Hello Folks,
I’m using the TuneBOHB search, HyperBandForBOHB scheduler, a ConcurrencyLimiter and the following RunConfig and search space config. The config affects the model structure.
config={
"layer_1": tune.choice([32, 64, 128]),
"layer_2": tune.choice([64, 128, 256]),
"lr": tune.loguniform(1e-4, 1e-1),
"batch_size": tune.choice([32, 64, 128]),
}
RunConfig(
name=exp_name,
verbose=2,
storage_path="./ray_results",
log_to_file=True,
checkpoint_config=CheckpointConfig(
num_to_keep=2,
checkpoint_score_attribute="ptl/val_accuracy",
checkpoint_score_order="max",),)
I have an error when the trainer is restarting from a Paused state.
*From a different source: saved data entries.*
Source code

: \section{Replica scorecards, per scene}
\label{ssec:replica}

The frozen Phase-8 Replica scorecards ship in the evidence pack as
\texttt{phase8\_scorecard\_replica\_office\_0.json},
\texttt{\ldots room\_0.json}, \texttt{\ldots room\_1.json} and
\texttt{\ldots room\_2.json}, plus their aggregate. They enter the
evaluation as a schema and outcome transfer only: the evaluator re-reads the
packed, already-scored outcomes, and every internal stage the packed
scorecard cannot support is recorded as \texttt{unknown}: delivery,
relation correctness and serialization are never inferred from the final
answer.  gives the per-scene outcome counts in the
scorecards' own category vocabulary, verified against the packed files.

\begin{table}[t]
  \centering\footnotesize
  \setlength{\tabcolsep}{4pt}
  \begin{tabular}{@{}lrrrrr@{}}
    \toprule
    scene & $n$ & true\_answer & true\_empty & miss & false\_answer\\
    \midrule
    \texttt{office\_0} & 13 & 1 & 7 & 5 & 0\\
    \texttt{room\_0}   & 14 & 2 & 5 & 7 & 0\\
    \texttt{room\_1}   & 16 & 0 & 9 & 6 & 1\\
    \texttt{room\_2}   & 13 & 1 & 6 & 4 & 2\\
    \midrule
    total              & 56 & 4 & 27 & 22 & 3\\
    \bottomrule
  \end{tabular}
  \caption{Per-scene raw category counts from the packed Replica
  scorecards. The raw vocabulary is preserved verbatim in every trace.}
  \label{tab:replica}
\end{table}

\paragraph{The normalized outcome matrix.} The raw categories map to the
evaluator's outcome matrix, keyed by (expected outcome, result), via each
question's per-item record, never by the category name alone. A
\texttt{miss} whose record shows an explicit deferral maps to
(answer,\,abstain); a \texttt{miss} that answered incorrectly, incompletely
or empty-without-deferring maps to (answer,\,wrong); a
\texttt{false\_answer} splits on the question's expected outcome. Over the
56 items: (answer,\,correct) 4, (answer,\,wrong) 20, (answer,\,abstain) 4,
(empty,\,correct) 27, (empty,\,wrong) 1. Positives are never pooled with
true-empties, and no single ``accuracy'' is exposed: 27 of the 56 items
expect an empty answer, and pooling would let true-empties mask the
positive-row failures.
Resuming training from an AIR checkpoint. ...
....
Restoring states from the checkpoint path at /var/folders/ws/vv4c_tgx1bn762pg20bds4c80000gn/T/checkpoint_tmp_a55dc2a3602246e7a9960b51c415fb7c/model
.........
RuntimeError: Error(s) in loading state_dict for Classifier:
size mismatch for layer_2.weight: copying a param with shape torch.Size([64, 128]) from checkpoint, the shape in current model is torch.Size([256, 128]).
size mismatch for layer_2.bias: copying a param with shape torch.Size([64]) from checkpoint, the shape in current model is torch.Size([256]).
The config for the model is changing. The code is from the example code with a different scheduler and search algorithm.
Any advice is welcome. Thank you